When they sat to eat, Katrina, the eldest daughter, turned to Alexander with a smile. “Mother said you wish to become a hausfrau. It is more difficult to be a hausfrau than most men think!” The women and girls giggled while Seth and Willem pretended to find the whole business beneath their notice.

The next morning they greased hay-cart axles and sharpened scythes, and the Danzinger boys left the heaviest, dirtiest work to Alexander and weren't satisfied until he was entirely filthy and reeking of masculine sweat.

When the seed heads came out of the boot, the Danzingers cut timothy. They started as soon as the dew dried, quit for dinner (cold chicken, potato salad, buttermilk) at noon. With the sun directly overhead, they began afresh and worked without pause until the evening dew settled. They cut two acres that day. Two days later they raked and stacked the hay. Although Seth had helped his father, he'd never made haystacks himself, and instead of bright green monuments to Brethren industry and God-fearing pride, Danzinger haystacks slumped dejectedly against the poles that skewered them. That night after supper, Alexander collapsed onto his pallet in the harness room with a groan.

By the third day, his hands were calloused, he'd found a working rhythm, and near noon—Gretchen Danzinger and her mother-in-law were laying out the meal under the shade of an old elm tree—Alexander wiped sweat from his forehead and imagined the men who had harvested since ancient days. While emperors reclined sulkily, bored with the rarest wines, in their fields men toiled and drank cool water, and who was to say which was the better portion?
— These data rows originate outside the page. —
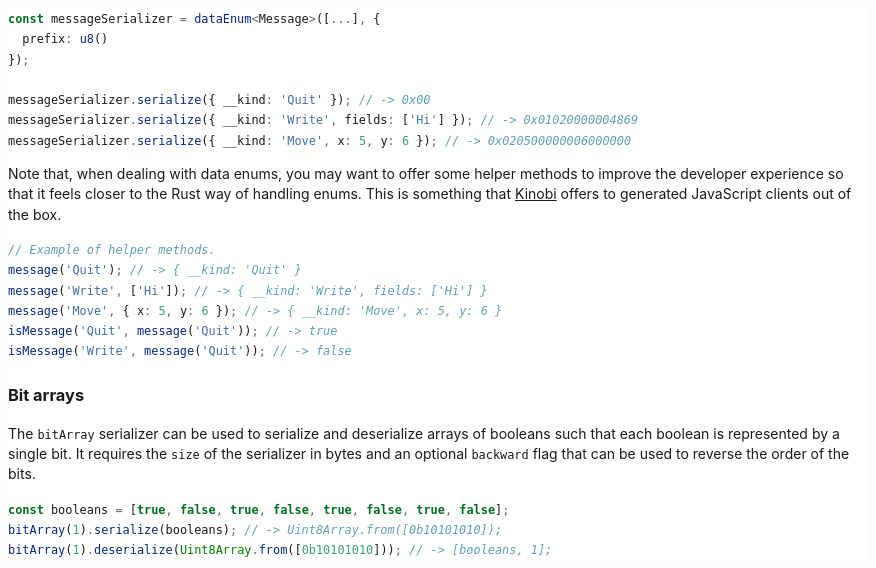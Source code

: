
 ```ts
const messageSerializer = dataEnum<Message>([...], {
  prefix: u8()
});

messageSerializer.serialize({ __kind: 'Quit' }); // -> 0x00
messageSerializer.serialize({ __kind: 'Write', fields: ['Hi'] }); // -> 0x01020000004869
messageSerializer.serialize({ __kind: 'Move', x: 5, y: 6 }); // -> 0x020500000006000000
```

Note that, when dealing with data enums, you may want to offer some helper methods to improve the developer experience so that it feels closer to the Rust way of handling enums. This is something that [Kinobi](./kinobi.md) offers to generated JavaScript clients out of the box.

```ts
// Example of helper methods.
message('Quit'); // -> { __kind: 'Quit' }
message('Write', ['Hi']); // -> { __kind: 'Write', fields: ['Hi'] }
message('Move', { x: 5, y: 6 }); // -> { __kind: 'Move', x: 5, y: 6 }
isMessage('Quit', message('Quit')); // -> true
isMessage('Write', message('Quit')); // -> false
```

### Bit arrays

The `bitArray` serializer can be used to serialize and deserialize arrays of booleans such that each boolean is represented by a single bit. It requires the `size` of the serializer in bytes and an optional `backward` flag that can be used to reverse the order of the bits.

```ts
const booleans = [true, false, true, false, true, false, true, false];
bitArray(1).serialize(booleans); // -> Uint8Array.from([0b10101010]);
bitArray(1).deserialize(Uint8Array.from([0b10101010])); // -> [booleans, 1];
```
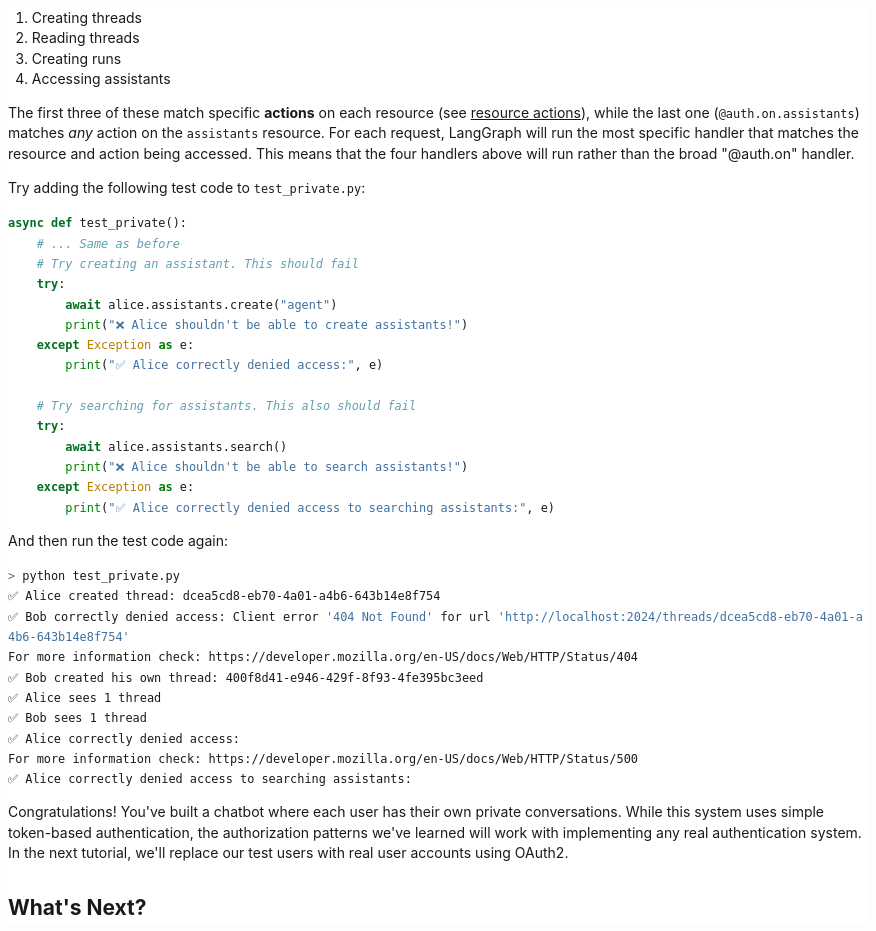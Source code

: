 1. Creating threads
2. Reading threads
3. Creating runs
4. Accessing assistants

The first three of these match specific **actions** on each resource (see [resource actions](../../concepts/auth.md#resource-actions)), while the last one (`@auth.on.assistants`) matches _any_ action on the `assistants` resource. For each request, LangGraph will run the most specific handler that matches the resource and action being accessed. This means that the four handlers above will run rather than the broad "@auth.on" handler.

Try adding the following test code to `test_private.py`:

```python
async def test_private():
    # ... Same as before
    # Try creating an assistant. This should fail
    try:
        await alice.assistants.create("agent")
        print("❌ Alice shouldn't be able to create assistants!")
    except Exception as e:
        print("✅ Alice correctly denied access:", e)

    # Try searching for assistants. This also should fail
    try:
        await alice.assistants.search()
        print("❌ Alice shouldn't be able to search assistants!")
    except Exception as e:
        print("✅ Alice correctly denied access to searching assistants:", e)
```

And then run the test code again:

```bash
> python test_private.py
✅ Alice created thread: dcea5cd8-eb70-4a01-a4b6-643b14e8f754
✅ Bob correctly denied access: Client error '404 Not Found' for url 'http://localhost:2024/threads/dcea5cd8-eb70-4a01-a4b6-643b14e8f754'
For more information check: https://developer.mozilla.org/en-US/docs/Web/HTTP/Status/404
✅ Bob created his own thread: 400f8d41-e946-429f-8f93-4fe395bc3eed
✅ Alice sees 1 thread
✅ Bob sees 1 thread
✅ Alice correctly denied access:
For more information check: https://developer.mozilla.org/en-US/docs/Web/HTTP/Status/500
✅ Alice correctly denied access to searching assistants:
```

Congratulations! You've built a chatbot where each user has their own private conversations. While this system uses simple token-based authentication, the authorization patterns we've learned will work with implementing any real authentication system. In the next tutorial, we'll replace our test users with real user accounts using OAuth2.

## What's Next?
Alexander kept this thought close to him, turning it over and over in his mind, because it was a different sort of thought from those he had had when he was in Yale's cool library reading what scholars proposed. Could he be different? Do men change? How he hoped so!

The next day while he and Seth were honing their scythes, Alexander asked, “This work—how do the other Valley farmers do it?”

Seth was puzzled. “If they are Brethren,” he said, “they work as we do. If they are rich English, their slaves do it.”

“Don't they miss it? The work?”

“Oh, they are much too busy. Rich English are busy making governments and making war.”

“But this is better,” Alexander said.

“Why yes,” Seth said, a trifle smugly. “Yes, it is.”

In the evenings, they sat on the porch, and sometimes Grandmother read meditations aloud from her German prayer book. Seth whittled and Willem daydreamed. He was a dreamy boy. Alexander thought to warn the boy against dreaming, warn him that he should hold fast this world, that the distance between the self and the world should not grow too wide, that a man can lose his way and not be able to find his way back. He said nothing of this, however, because his tongue had thickened from disuse, and he spoke no more than he needed to get through each day. Alexander Kirkpatrick almost felt safe, almost happy.